THE PROBLEM: Please repeat exactly the lines below from the line with "Status: 100% Operational*" to the line with "- [Instalasi & Setup](#-instalasi--setup)", including both, and leave out every picture.

★ ★ ★ ★ ★

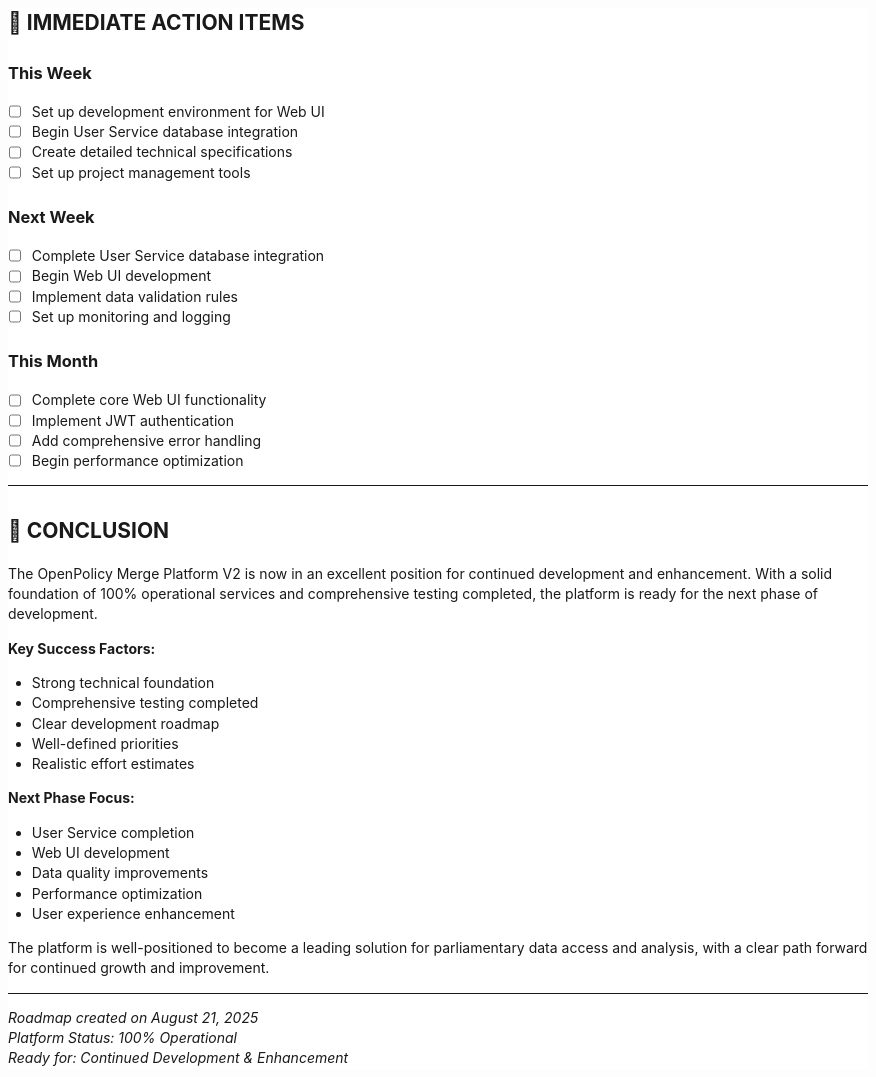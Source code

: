 
## 🎯 **IMMEDIATE ACTION ITEMS**

### **This Week**
- [ ] Set up development environment for Web UI
- [ ] Begin User Service database integration
- [ ] Create detailed technical specifications
- [ ] Set up project management tools

### **Next Week**
- [ ] Complete User Service database integration
- [ ] Begin Web UI development
- [ ] Implement data validation rules
- [ ] Set up monitoring and logging

### **This Month**
- [ ] Complete core Web UI functionality
- [ ] Implement JWT authentication
- [ ] Add comprehensive error handling
- [ ] Begin performance optimization

---

## 🏁 **CONCLUSION**

The OpenPolicy Merge Platform V2 is now in an excellent position for continued development and enhancement. With a solid foundation of 100% operational services and comprehensive testing completed, the platform is ready for the next phase of development.

**Key Success Factors:**
- Strong technical foundation
- Comprehensive testing completed
- Clear development roadmap
- Well-defined priorities
- Realistic effort estimates

**Next Phase Focus:**
- User Service completion
- Web UI development
- Data quality improvements
- Performance optimization
- User experience enhancement

The platform is well-positioned to become a leading solution for parliamentary data access and analysis, with a clear path forward for continued growth and improvement.

---

*Roadmap created on August 21, 2025*  
*Platform Status: 100% Operational*  
*Ready for: Continued Development & Enhancement*
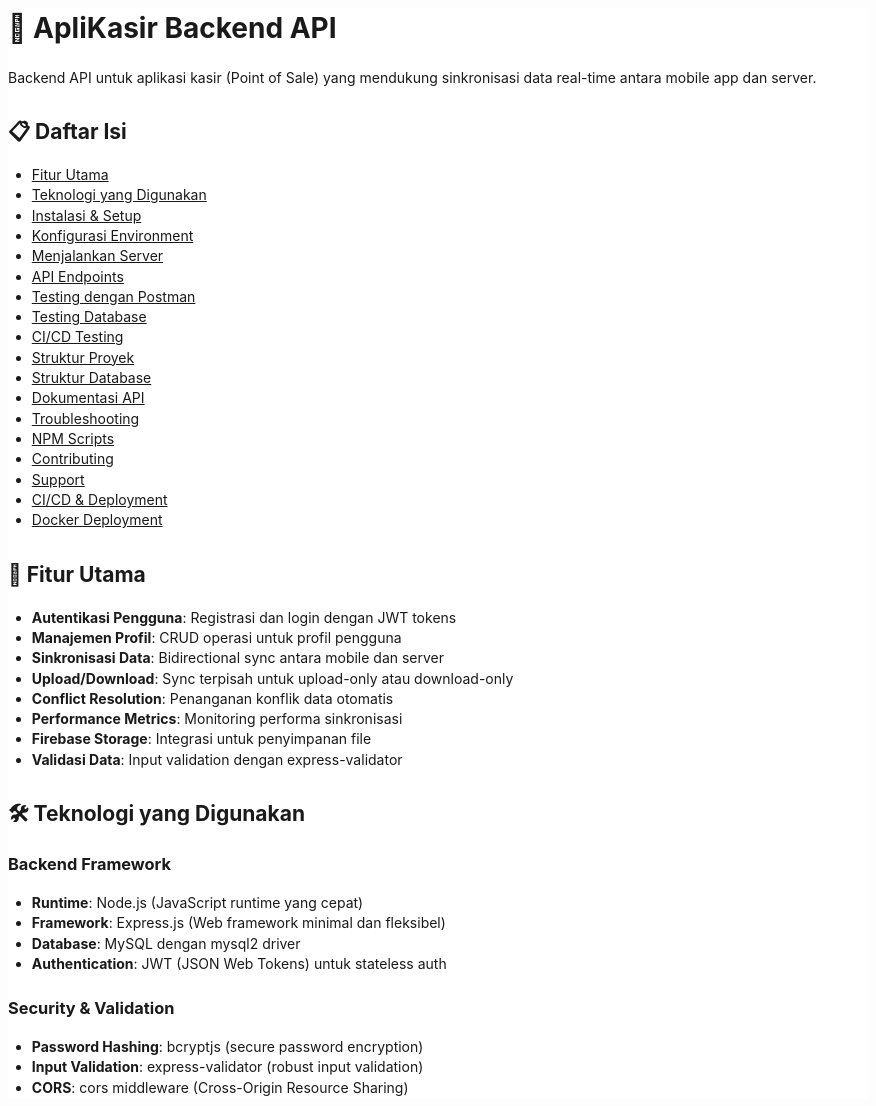 # 🏪 ApliKasir Backend API

Backend API untuk aplikasi kasir (Point of Sale) yang mendukung sinkronisasi data real-time antara mobile app dan server.

## 📋 Daftar Isi

- [Fitur Utama](#-fitur-utama)
- [Teknologi yang Digunakan](#-teknologi-yang-digunakan)
- [Instalasi & Setup](#-instalasi--setup)
- [Konfigurasi Environment](#️-konfigurasi-environment)
- [Menjalankan Server](#-menjalankan-server)
- [API Endpoints](#-api-endpoints)
- [Testing dengan Postman](#-testing-dengan-postman)
- [Testing Database](#-testing-database)
- [CI/CD Testing](#-cicd-testing)
- [Struktur Proyek](#-struktur-proyek)
- [Struktur Database](#️-struktur-database)
- [Dokumentasi API](#-dokumentasi-api)
- [Troubleshooting](#-troubleshooting)
- [NPM Scripts](#-npm-scripts)
- [Contributing](#-contributing)
- [Support](#-support)
- [CI/CD & Deployment](#-cicd--deployment)
- [Docker Deployment](#-docker-deployment)

## 🚀 Fitur Utama

- **Autentikasi Pengguna**: Registrasi dan login dengan JWT tokens
- **Manajemen Profil**: CRUD operasi untuk profil pengguna
- **Sinkronisasi Data**: Bidirectional sync antara mobile dan server
- **Upload/Download**: Sync terpisah untuk upload-only atau download-only
- **Conflict Resolution**: Penanganan konflik data otomatis
- **Performance Metrics**: Monitoring performa sinkronisasi
- **Firebase Storage**: Integrasi untuk penyimpanan file
- **Validasi Data**: Input validation dengan express-validator

## 🛠 Teknologi yang Digunakan

### Backend Framework
- **Runtime**: Node.js (JavaScript runtime yang cepat)
- **Framework**: Express.js (Web framework minimal dan fleksibel)
- **Database**: MySQL dengan mysql2 driver
- **Authentication**: JWT (JSON Web Tokens) untuk stateless auth

### Security & Validation  
- **Password Hashing**: bcryptjs (secure password encryption)
- **Input Validation**: express-validator (robust input validation)
- **CORS**: cors middleware (Cross-Origin Resource Sharing)
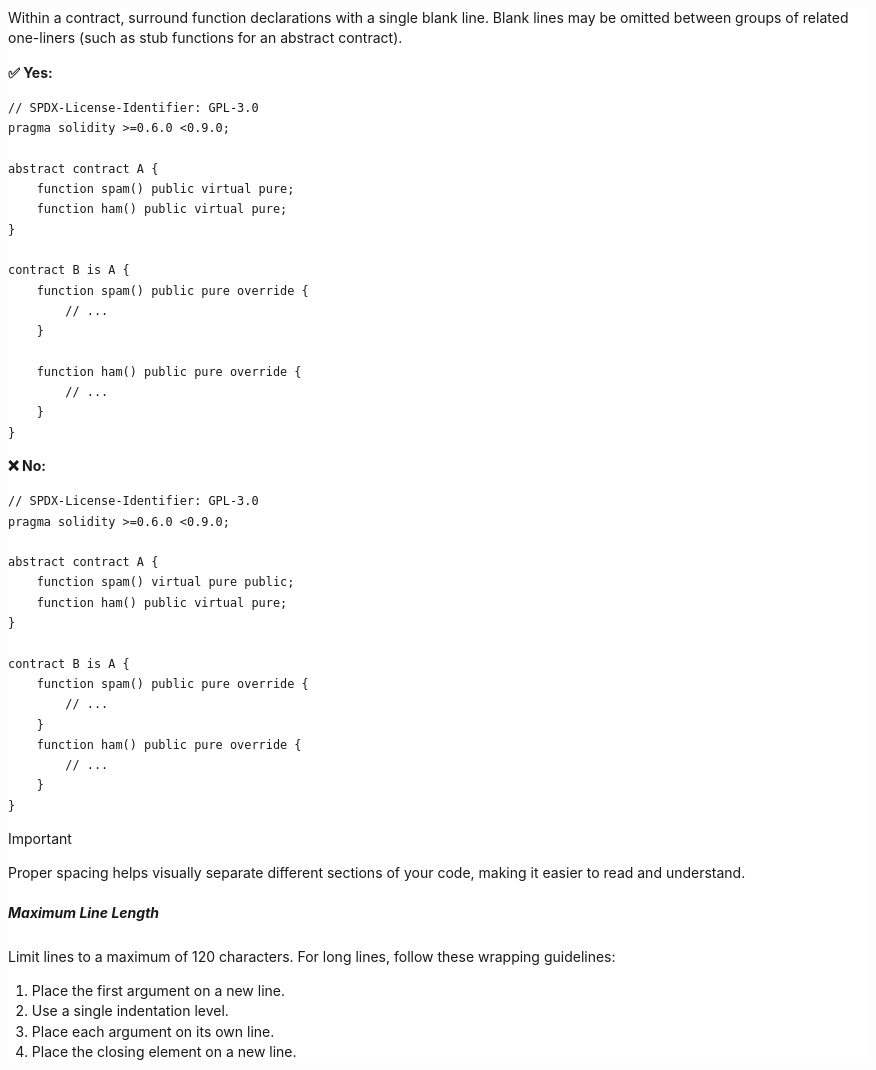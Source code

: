 Within a contract, surround function declarations with a single blank line. Blank lines may be omitted between groups of related one-liners (such as stub functions for an abstract contract).

**✅ Yes:**

```solidity
// SPDX-License-Identifier: GPL-3.0
pragma solidity >=0.6.0 <0.9.0;

abstract contract A {
    function spam() public virtual pure;
    function ham() public virtual pure;
}

contract B is A {
    function spam() public pure override {
        // ...
    }

    function ham() public pure override {
        // ...
    }
}
```

**❌ No:**

```solidity
// SPDX-License-Identifier: GPL-3.0
pragma solidity >=0.6.0 <0.9.0;

abstract contract A {
    function spam() virtual pure public;
    function ham() public virtual pure;
}

contract B is A {
    function spam() public pure override {
        // ...
    }
    function ham() public pure override {
        // ...
    }
}
```

> [!IMPORTANT]
> Proper spacing helps visually separate different sections of your code, making it easier to read and understand.

##### Maximum Line Length

Limit lines to a maximum of 120 characters. For long lines, follow these wrapping guidelines:

1. Place the first argument on a new line.
2. Use a single indentation level.
3. Place each argument on its own line.
4. Place the closing element on a new line.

★ ★ ★ ★ ★

RESPONSE TO THE EXERCISE:
*Platform Status: 100% Operational*  
*Ready for: Continued Development & Enhancement*
 # 🏪 ApliKasir Backend API

Backend API untuk aplikasi kasir (Point of Sale) yang mendukung sinkronisasi data real-time antara mobile app dan server.

## 📋 Daftar Isi

- [Fitur Utama](#-fitur-utama)
- [Teknologi yang Digunakan](#-teknologi-yang-digunakan)
- [Instalasi & Setup](#-instalasi--setup)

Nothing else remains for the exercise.